#### Records shown ####
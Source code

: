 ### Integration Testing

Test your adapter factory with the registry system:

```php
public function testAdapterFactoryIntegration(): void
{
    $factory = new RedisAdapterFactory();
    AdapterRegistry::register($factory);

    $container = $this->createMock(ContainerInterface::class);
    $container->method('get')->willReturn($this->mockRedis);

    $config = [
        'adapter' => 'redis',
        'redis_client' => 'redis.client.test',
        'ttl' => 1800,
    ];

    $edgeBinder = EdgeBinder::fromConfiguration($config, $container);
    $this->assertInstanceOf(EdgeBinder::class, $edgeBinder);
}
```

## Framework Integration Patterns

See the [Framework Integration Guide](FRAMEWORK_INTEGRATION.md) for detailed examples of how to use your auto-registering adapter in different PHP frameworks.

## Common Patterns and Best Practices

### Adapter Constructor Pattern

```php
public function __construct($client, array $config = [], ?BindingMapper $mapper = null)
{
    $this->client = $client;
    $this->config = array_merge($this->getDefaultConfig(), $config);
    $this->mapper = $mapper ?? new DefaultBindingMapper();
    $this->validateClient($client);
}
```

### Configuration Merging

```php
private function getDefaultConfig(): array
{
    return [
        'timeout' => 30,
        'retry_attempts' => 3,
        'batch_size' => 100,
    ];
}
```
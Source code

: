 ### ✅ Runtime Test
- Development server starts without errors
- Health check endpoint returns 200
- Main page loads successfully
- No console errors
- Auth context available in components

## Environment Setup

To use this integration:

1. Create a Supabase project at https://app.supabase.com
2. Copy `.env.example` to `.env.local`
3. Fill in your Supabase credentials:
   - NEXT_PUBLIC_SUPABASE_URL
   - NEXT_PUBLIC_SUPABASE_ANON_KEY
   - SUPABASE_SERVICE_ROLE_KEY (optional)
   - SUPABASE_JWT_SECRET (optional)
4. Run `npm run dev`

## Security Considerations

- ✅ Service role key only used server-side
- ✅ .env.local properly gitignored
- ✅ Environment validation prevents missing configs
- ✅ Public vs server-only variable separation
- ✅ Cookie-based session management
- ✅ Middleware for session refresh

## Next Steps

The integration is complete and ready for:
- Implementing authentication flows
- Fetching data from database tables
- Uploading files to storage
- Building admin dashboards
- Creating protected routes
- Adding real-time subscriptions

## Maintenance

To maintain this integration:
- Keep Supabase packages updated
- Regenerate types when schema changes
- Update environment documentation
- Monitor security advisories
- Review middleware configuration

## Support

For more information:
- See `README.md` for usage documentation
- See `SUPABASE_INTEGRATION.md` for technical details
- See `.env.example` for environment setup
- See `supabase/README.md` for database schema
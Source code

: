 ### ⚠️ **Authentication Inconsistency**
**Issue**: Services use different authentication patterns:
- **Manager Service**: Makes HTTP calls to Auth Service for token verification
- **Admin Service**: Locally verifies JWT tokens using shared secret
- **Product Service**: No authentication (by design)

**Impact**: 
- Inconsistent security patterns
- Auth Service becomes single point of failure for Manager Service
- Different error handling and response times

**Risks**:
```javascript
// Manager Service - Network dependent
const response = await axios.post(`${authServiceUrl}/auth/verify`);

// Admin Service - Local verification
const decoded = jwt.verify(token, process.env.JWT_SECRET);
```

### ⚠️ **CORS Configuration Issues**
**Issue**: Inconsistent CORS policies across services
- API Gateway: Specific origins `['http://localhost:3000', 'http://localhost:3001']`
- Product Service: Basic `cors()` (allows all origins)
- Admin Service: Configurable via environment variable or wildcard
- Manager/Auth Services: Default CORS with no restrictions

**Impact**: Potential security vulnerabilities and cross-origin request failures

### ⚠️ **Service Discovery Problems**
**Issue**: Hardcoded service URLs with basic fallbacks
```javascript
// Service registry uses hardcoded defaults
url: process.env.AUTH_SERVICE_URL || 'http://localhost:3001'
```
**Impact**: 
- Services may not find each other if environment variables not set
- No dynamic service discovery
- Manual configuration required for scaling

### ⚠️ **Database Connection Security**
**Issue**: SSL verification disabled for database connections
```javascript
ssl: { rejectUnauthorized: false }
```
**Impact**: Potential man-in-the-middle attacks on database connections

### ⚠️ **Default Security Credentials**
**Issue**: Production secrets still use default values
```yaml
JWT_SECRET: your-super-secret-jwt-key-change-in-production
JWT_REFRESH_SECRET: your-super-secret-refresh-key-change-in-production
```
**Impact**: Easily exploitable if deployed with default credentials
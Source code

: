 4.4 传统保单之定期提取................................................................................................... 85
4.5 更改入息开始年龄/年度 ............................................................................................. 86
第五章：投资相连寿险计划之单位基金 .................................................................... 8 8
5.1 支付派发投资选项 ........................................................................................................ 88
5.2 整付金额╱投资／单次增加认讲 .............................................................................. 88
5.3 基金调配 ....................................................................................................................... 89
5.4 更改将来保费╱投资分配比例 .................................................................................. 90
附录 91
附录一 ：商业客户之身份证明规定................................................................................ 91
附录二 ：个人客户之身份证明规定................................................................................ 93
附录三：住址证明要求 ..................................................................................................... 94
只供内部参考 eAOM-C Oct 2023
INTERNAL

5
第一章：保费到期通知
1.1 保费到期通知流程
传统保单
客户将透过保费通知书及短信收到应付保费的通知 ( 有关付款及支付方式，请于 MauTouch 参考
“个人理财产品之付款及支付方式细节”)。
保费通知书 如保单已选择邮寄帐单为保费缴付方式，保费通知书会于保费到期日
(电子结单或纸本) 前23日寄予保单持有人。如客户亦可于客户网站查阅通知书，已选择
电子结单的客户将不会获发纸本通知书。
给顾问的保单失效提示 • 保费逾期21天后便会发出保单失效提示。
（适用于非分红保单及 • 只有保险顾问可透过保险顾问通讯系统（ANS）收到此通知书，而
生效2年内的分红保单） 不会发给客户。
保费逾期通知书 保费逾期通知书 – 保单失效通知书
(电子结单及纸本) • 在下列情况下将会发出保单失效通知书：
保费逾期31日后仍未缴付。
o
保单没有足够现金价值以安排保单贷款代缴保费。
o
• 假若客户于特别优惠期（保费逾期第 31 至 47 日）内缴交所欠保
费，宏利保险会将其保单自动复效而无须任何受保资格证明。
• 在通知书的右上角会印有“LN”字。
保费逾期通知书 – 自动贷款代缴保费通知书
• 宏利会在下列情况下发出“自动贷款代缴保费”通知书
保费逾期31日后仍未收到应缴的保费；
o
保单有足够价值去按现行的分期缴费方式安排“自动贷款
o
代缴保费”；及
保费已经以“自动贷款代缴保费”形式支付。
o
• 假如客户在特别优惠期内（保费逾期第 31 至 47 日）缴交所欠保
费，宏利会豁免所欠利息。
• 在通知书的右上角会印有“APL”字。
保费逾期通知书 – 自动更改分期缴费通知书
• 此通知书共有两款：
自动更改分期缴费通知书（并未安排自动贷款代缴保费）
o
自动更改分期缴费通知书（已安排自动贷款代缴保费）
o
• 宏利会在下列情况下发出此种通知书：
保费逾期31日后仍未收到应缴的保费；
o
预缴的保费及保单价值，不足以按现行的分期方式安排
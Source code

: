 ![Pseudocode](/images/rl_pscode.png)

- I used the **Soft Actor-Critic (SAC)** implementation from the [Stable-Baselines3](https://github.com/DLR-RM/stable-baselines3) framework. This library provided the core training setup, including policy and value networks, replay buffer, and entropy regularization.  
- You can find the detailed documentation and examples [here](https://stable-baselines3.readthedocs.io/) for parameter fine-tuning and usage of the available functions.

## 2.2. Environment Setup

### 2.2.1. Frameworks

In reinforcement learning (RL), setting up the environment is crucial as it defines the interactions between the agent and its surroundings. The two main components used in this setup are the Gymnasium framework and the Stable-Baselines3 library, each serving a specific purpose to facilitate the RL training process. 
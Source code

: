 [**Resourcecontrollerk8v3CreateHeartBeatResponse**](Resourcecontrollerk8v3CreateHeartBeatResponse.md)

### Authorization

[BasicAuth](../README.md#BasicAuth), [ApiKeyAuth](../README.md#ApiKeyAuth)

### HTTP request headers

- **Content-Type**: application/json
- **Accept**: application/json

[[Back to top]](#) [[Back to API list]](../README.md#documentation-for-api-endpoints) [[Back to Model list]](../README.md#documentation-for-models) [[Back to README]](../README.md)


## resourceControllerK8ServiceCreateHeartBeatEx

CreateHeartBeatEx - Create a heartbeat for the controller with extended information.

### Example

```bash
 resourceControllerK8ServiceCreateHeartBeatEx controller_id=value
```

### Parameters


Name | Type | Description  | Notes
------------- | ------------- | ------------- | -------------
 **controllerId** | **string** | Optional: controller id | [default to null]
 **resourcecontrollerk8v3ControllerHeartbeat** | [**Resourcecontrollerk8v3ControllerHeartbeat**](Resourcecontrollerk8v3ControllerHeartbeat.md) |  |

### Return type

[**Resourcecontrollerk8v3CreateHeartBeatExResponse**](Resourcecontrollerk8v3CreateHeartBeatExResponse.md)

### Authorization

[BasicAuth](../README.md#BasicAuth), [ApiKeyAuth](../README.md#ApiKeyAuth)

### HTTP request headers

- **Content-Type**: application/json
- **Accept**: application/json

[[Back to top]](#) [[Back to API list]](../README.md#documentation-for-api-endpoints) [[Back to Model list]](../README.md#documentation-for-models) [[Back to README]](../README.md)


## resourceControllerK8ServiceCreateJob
####
_About this task_
Please copy every line from the entries that includes the word "EdgeBinder".

_Expected answer_
    $edgeBinder = EdgeBinder::fromConfiguration($config, $container);
    $this->assertInstanceOf(EdgeBinder::class, $edgeBinder);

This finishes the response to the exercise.